A GROUP of Chernobyl children are currently enjoying a visit to the Fermanagh area. Five of the 18 children are staying in areas such as Irvinestown, Bellanaleck, Newtownbutler and Roslea.
The group are currently on their second week of the trip and have been enjoying activities all over the county.
Group leader Eveline Smith has been involved in bringing the Chernobyl Children to Northern Ireland for the past eight years and Eveline is currently enjoying the three weeks with the group.
“The trip is going the best, the first week is over and the time is flying in. All the children have settled in well and there has been no problems so far, the odd communication problem but nothing major.” said Eveline.

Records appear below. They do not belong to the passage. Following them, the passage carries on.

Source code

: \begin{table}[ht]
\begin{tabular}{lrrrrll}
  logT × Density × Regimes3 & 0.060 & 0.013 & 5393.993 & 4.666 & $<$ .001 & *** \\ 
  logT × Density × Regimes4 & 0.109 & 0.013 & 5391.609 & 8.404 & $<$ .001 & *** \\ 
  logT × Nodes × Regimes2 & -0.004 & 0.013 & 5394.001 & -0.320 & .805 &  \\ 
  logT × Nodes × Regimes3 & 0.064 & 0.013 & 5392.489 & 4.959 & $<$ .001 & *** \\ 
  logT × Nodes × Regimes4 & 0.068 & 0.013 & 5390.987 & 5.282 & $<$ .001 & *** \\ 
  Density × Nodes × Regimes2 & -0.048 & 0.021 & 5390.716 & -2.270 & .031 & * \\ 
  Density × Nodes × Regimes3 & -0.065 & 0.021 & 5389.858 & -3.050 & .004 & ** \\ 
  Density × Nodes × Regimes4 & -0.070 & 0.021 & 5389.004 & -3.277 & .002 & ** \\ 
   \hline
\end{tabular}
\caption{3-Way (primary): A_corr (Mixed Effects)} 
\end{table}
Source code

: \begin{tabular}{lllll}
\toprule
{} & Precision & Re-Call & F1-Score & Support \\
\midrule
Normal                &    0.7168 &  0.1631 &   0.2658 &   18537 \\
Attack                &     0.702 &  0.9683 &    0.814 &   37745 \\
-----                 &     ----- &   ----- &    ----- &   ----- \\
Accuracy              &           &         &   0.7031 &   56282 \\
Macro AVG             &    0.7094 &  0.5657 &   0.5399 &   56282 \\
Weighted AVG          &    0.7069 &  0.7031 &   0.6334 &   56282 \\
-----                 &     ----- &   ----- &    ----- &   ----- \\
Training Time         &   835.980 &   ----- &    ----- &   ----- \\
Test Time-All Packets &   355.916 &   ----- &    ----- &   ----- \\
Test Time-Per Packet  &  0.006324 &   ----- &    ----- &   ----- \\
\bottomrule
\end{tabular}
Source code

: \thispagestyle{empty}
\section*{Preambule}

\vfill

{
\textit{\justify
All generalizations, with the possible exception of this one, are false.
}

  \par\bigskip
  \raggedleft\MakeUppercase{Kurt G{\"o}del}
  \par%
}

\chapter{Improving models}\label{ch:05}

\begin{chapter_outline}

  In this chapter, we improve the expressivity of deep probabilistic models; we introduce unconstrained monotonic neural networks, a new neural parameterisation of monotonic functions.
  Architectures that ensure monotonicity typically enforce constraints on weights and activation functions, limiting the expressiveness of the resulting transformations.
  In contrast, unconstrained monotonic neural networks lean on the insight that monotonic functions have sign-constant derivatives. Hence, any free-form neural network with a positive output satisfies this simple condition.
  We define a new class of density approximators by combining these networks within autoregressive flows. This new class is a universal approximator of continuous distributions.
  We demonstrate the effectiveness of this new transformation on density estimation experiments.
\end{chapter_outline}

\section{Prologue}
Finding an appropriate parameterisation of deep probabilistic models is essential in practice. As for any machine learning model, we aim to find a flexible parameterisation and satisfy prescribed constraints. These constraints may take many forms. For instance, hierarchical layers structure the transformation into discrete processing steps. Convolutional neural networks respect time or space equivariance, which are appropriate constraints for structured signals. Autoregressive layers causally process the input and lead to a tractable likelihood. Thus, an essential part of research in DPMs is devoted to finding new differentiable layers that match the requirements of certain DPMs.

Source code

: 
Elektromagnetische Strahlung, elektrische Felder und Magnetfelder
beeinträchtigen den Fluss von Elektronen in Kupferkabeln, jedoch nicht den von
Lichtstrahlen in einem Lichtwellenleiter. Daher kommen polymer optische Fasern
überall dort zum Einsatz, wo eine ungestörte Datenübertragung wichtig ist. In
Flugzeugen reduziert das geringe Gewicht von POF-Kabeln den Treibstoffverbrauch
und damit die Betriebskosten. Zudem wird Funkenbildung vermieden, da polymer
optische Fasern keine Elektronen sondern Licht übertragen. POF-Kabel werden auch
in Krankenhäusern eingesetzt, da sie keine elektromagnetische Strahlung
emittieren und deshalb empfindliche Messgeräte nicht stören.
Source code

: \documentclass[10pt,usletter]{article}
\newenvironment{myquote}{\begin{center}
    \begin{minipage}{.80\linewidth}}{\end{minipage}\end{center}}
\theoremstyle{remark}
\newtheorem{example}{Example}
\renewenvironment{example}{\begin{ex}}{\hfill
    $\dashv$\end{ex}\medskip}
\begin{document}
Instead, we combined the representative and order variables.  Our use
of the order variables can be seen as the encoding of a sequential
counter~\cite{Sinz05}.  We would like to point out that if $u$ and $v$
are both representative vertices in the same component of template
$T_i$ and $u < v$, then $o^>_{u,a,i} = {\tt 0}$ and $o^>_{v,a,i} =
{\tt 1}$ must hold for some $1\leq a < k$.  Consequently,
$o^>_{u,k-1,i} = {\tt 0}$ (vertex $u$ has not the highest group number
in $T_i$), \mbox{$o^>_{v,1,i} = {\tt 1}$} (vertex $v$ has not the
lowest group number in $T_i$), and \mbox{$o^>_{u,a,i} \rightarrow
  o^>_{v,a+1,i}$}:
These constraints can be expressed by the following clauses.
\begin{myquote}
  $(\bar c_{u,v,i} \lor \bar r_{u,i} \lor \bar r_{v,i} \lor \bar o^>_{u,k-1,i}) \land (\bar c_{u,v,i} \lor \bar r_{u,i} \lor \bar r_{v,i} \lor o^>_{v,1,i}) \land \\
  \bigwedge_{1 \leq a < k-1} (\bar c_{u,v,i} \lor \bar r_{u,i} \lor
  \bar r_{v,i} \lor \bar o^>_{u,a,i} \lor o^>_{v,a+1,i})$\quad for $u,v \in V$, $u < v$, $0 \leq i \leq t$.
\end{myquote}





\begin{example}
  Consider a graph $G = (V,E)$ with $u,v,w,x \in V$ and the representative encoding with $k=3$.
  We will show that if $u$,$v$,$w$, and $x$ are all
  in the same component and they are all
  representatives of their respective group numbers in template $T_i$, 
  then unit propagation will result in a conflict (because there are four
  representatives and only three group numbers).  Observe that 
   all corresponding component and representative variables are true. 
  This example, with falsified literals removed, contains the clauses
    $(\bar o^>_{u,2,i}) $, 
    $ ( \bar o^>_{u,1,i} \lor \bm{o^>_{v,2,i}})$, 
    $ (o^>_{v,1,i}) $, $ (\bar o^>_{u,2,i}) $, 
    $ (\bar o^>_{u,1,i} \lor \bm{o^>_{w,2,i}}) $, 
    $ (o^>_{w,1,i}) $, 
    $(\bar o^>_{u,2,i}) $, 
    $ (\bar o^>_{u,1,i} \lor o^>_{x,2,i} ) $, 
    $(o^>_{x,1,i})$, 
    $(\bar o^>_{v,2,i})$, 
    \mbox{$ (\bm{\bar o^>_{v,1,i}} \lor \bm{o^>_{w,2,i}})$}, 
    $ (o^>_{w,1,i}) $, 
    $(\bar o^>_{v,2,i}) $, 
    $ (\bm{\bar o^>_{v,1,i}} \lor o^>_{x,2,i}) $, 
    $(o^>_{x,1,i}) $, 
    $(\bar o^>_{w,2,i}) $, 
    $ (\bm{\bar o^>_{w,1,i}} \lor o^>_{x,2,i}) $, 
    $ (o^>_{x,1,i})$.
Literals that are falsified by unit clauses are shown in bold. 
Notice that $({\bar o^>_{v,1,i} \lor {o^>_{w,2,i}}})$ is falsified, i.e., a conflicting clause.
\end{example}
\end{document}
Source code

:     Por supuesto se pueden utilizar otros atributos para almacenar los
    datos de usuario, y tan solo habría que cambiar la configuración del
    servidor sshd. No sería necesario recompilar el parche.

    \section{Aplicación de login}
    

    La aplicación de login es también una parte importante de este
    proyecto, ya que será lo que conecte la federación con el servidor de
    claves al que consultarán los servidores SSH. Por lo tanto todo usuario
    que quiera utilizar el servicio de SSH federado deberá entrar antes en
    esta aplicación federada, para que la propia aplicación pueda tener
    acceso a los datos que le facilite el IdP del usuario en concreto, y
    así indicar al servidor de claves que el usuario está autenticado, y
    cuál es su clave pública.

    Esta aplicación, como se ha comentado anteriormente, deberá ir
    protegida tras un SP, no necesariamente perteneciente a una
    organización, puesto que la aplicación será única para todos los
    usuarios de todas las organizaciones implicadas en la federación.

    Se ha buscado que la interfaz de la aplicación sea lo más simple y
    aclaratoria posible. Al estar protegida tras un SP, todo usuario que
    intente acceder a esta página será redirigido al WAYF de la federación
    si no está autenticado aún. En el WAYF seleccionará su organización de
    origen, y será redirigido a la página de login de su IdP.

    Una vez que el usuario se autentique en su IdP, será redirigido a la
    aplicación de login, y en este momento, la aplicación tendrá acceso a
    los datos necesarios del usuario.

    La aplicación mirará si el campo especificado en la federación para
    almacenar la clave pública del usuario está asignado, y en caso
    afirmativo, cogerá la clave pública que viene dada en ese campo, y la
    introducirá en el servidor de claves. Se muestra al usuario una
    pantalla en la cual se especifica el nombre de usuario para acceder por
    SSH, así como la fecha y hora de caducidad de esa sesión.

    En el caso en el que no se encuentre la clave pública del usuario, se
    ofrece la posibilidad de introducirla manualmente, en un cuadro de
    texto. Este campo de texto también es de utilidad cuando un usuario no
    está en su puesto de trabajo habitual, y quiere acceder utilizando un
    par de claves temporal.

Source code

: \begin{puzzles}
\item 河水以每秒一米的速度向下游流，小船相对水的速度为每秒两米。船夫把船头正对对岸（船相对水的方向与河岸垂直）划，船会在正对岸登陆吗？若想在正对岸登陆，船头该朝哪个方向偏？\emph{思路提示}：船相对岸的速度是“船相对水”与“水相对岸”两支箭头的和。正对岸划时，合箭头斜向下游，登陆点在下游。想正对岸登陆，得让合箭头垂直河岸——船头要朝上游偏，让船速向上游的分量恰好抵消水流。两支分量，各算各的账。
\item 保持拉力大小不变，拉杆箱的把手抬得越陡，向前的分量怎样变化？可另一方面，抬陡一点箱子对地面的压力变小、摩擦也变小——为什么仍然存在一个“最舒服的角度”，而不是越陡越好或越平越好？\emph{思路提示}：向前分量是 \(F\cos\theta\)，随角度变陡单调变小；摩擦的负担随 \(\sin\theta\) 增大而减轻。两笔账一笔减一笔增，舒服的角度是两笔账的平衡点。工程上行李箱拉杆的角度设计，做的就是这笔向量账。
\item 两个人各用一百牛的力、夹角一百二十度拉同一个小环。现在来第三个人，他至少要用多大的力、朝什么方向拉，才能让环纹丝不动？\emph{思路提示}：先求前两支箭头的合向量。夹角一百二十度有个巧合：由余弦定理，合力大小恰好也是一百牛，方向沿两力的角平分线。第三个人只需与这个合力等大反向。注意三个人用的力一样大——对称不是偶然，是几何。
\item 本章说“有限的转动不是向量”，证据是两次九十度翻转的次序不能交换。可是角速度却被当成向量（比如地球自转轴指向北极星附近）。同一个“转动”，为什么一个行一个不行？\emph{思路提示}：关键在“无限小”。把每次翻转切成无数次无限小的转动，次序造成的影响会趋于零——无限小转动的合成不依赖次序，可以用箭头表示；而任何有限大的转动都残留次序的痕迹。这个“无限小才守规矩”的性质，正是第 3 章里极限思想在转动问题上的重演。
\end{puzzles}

While settling in with their host families, the children are treated the same as the families’ own children and are looked the same as their own. The children have settled in well and have quickly got used to the Irish weather. As part of their trip, the children have been sampling the waters of Fermanagh as they enjoyed a trip on the Lough Erne followed by a barbecue at the yacht club. Yesterday, Tuesday, they enjoyed a fun day at Castle Archdale.
“They love the fresh food and the fresh air, they always want to be outside. They do not mind the rain, it does not take a flinch out of them. They are always running about and just enjoying themselves. They love getting down to the water and feeling the sand between their toes. I even notice one of my boys has grown since he has arrived.” said Eveline.
The remainder of the trip is jam packed for the children as their host families have a range of activities lined up for them. On Thursday they will travel to the Marble Arch Caves followed by activities at the Share Centre and then dances at the Ceili House. Other trips will see the children travel to Lustybeg, Dromore church hall and Rossnowlagh.
Next weekend the children will be getting ready to return home after their three week visit. The children benefit immensely from the visit, but the host family also have a chance to mix with other cultures and meet other families who are hosting other children.
“When it is time for the farewell dinner, that is when you realise their time is coming to an end. The families all get attached to the children who have come over. It is very much cross community project with each family working for the sole purpose of the children. There is also a social aspect as the families all mix together. I have been involved for eight years and I have built some long standing friendships.” added Eveline Smith.
The children will be in the area for another week and a half before heading home on Monday August 8th.